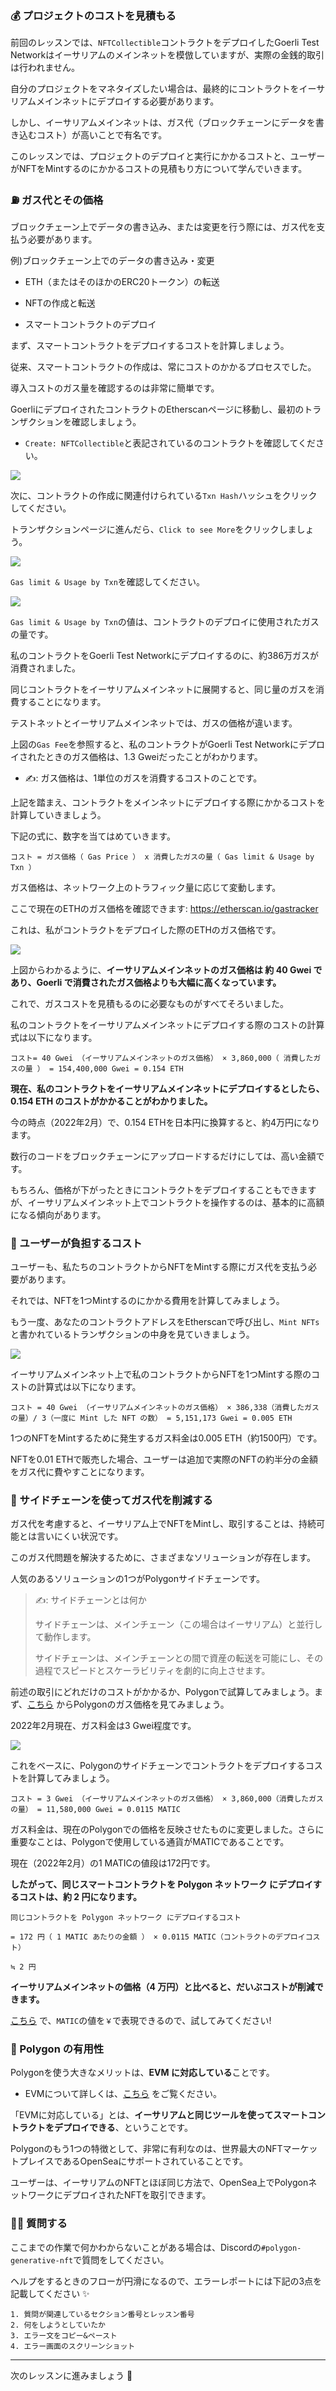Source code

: ### 💰 プロジェクトのコストを見積もる

前回のレッスンでは、`NFTCollectible`コントラクトをデプロイしたGoerli Test Networkはイーサリアムのメインネットを模倣していますが、実際の金銭的取引は行われません。

自分のプロジェクトをマネタイズしたい場合は、最終的にコントラクトをイーサリアムメインネットにデプロイする必要があります。

しかし、イーサリアムメインネットは、ガス代（ブロックチェーンにデータを書き込むコスト）が高いことで有名です。

このレッスンでは、プロジェクトのデプロイと実行にかかるコストと、ユーザーがNFTをMintするのにかかるコストの見積もり方について学んでいきます。

### ⛽️ ガス代とその価格

ブロックチェーン上でデータの書き込み、または変更を行う際には、ガス代を支払う必要があります。

例)ブロックチェーン上でのデータの書き込み・変更

- ETH（またはそのほかのERC20トークン）の転送

- NFTの作成と転送

- スマートコントラクトのデプロイ

まず、スマートコントラクトをデプロイするコストを計算しましょう。

従来、スマートコントラクトの作成は、常にコストのかかるプロセスでした。

導入コストのガス量を確認するのは非常に簡単です。

GoerliにデプロイされたコントラクトのEtherscanページに移動し、最初のトランザクションを確認しましょう。

- `Create: NFTCollectible`と表記されているのコントラクトを確認してください。

![](/public/images/Polygon-Generative-NFT/section-3/3_1_1.png)

次に、コントラクトの作成に関連付けられている`Txn Hash`ハッシュをクリックしてください。

トランザクションページに進んだら、`Click to see More`をクリックしましょう。

![](/public/images/Polygon-Generative-NFT/section-3/3_1_2.png)

`Gas limit & Usage by Txn`を確認してください。

![](/public/images/Polygon-Generative-NFT/section-3/3_1_3.png)

`Gas limit & Usage by Txn`の値は、コントラクトのデプロイに使用されたガスの量です。

私のコントラクトをGoerli Test Networkにデプロイするのに、約386万ガスが消費されました。

同じコントラクトをイーサリアムメインネットに展開すると、同じ量のガスを消費することになります。

テストネットとイーサリアムメインネットでは、ガスの価格が違います。

上図の`Gas Fee`を参照すると、私のコントラクトがGoerli Test Networkにデプロイされたときのガス価格は、1.3 Gweiだったことがわかります。

- ✍️: ガス価格は、1単位のガスを消費するコストのことです。

上記を踏まえ、コントラクトをメインネットにデプロイする際にかかるコストを計算していきましょう。

下記の式に、数字を当てはめていきます。

```
コスト = ガス価格（ Gas Price ） x 消費したガスの量（ Gas limit & Usage by Txn ）
```

ガス価格は、ネットワーク上のトラフィック量に応じて変動します。

ここで現在のETHのガス価格を確認できます: https://etherscan.io/gastracker

これは、私がコントラクトをデプロイした際のETHのガス価格です。

![](/public/images/Polygon-Generative-NFT/section-3/3_1_4.png)

上図からわかるように、**イーサリアムメインネットのガス価格は 約 40 Gwei であり、Goerli で消費されたガス価格よりも大幅に高くなっています。**

これで、ガスコストを見積もるのに必要なものがすべてそろいました。

私のコントラクトをイーサリアムメインネットにデプロイする際のコストの計算式は以下になります。

```
コスト= 40 Gwei （イーサリアムメインネットのガス価格） × 3,860,000（ 消費したガスの量 ） = 154,400,000 Gwei = 0.154 ETH
```

**現在、私のコントラクトをイーサリアムメインネットにデプロイするとしたら、0.154 ETH のコストがかかることがわかりました。**

今の時点（2022年2月）で、0.154 ETHを日本円に換算すると、約4万円になります。

数行のコードをブロックチェーンにアップロードするだけにしては、高い金額です。

もちろん、価格が下がったときにコントラクトをデプロイすることもできますが、イーサリアムメインネット上でコントラクトを操作するのは、基本的に高額になる傾向があります。

### 👛 ユーザーが負担するコスト

ユーザーも、私たちのコントラクトからNFTをMintする際にガス代を支払う必要があります。

それでは、NFTを1つMintするのにかかる費用を計算してみましょう。

もう一度、あなたのコントラクトアドレスをEtherscanで呼び出し、`Mint NFTs`と書かれているトランザクションの中身を見ていきましょう。

![](/public/images/Polygon-Generative-NFT/section-3/3_1_5.png)

イーサリアムメインネット上で私のコントラクトからNFTを1つMintする際のコストの計算式は以下になります。

```
コスト = 40 Gwei （イーサリアムメインネットのガス価格） × 386,338（消費したガスの量）/ 3（一度に Mint した NFT の数） = 5,151,173 Gwei = 0.005 ETH
```

1つのNFTをMintするために発生するガス料金は0.005 ETH（約1500円）です。

NFTを0.01 ETHで販売した場合、ユーザーは追加で実際のNFTの約半分の金額をガス代に費やすことになります。

### 🔗 サイドチェーンを使ってガス代を削減する

ガス代を考慮すると、イーサリアム上でNFTをMintし、取引することは、持続可能とは言いにくい状況です。

このガス代問題を解決するために、さまざまなソリューションが存在します。

人気のあるソリューションの1つがPolygonサイドチェーンです。

> ✍️: サイドチェーンとは何か
>
> サイドチェーンは、メインチェーン（この場合はイーサリアム）と並行して動作します。
>
> サイドチェーンは、メインチェーンとの間で資産の転送を可能にし、その過程でスピードとスケーラビリティを劇的に向上させます。

前述の取引にどれだけのコストがかかるか、Polygonで試算してみましょう。まず、[こちら](https://polygonscan.com/gastracker/) からPolygonのガス価格を見てみましょう。

2022年2月現在、ガス料金は3 Gwei程度です。

![](/public/images/Polygon-Generative-NFT/section-3/3_1_6.png)

これをベースに、Polygonのサイドチェーンでコントラクトをデプロイするコストを計算してみましょう。

```
コスト = 3 Gwei （イーサリアムメインネットのガス価格） × 3,860,000（消費したガスの量） = 11,580,000 Gwei = 0.0115 MATIC
```

ガス料金は、現在のPolygonでの価格を反映させたものに変更しました。さらに重要なことは、Polygonで使用している通貨がMATICであることです。

現在（2022年2月）の1 MATICの値段は172円です。

**したがって、同じスマートコントラクトを Polygon ネットワーク にデプロイするコストは、約 2 円になります。**

    同じコントラクトを Polygon ネットワーク にデプロイするコスト

    = 172 円（ 1 MATIC あたりの金額 ） × 0.0115 MATIC（コントラクトのデプロイコスト）

    ≒ 2 円

**イーサリアムメインネットの価格（4 万円）と比べると、だいぶコストが削減できます。**

[こちら](https://nomics.com/markets/matic-polygon/eth-ethereum) で、`MATIC`の値を`￥`で表現できるので、試してみてください!

### 🔮 Polygon の有用性

Polygonを使う大きなメリットは、**EVM に対応している**ことです。

- EVMについて詳しくは、[こちら](https://kasobu.com/articles/ethereum-virtual-machine) をご覧ください。

「EVMに対応している」とは、**イーサリアムと同じツールを使ってスマートコントラクトをデプロイできる**、ということです。

Polygonのもう1つの特徴として、非常に有利なのは、世界最大のNFTマーケットプレイスであるOpenSeaにサポートされていることです。

ユーザーは、イーサリアムのNFTとほぼ同じ方法で、OpenSea上でPolygonネットワークにデプロイされたNFTを取引できます。

### 🙋‍♂️ 質問する

ここまでの作業で何かわからないことがある場合は、Discordの`#polygon-generative-nft`で質問をしてください。

ヘルプをするときのフローが円滑になるので、エラーレポートには下記の3点を記載してください ✨

```
1. 質問が関連しているセクション番号とレッスン番号
2. 何をしようとしていたか
3. エラー文をコピー&ペースト
4. エラー画面のスクリーンショット
```

---

次のレッスンに進みましょう 🎉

-=-=-=-=-

HOW TO COMPLETE THIS TASK:
The answer must be every line of the listing that holds the word "消費したガスの量".

OUTPUT FOR THIS TASK:
コスト = ガス価格（ Gas Price ） x 消費したガスの量（ Gas limit & Usage by Txn ）
コスト= 40 Gwei （イーサリアムメインネットのガス価格） × 3,860,000（ 消費したガスの量 ） = 154,400,000 Gwei = 0.154 ETH
コスト = 40 Gwei （イーサリアムメインネットのガス価格） × 386,338（消費したガスの量）/ 3（一度に Mint した NFT の数） = 5,151,173 Gwei = 0.005 ETH
コスト = 3 Gwei （イーサリアムメインネットのガス価格） × 3,860,000（消費したガスの量） = 11,580,000 Gwei = 0.0115 MATIC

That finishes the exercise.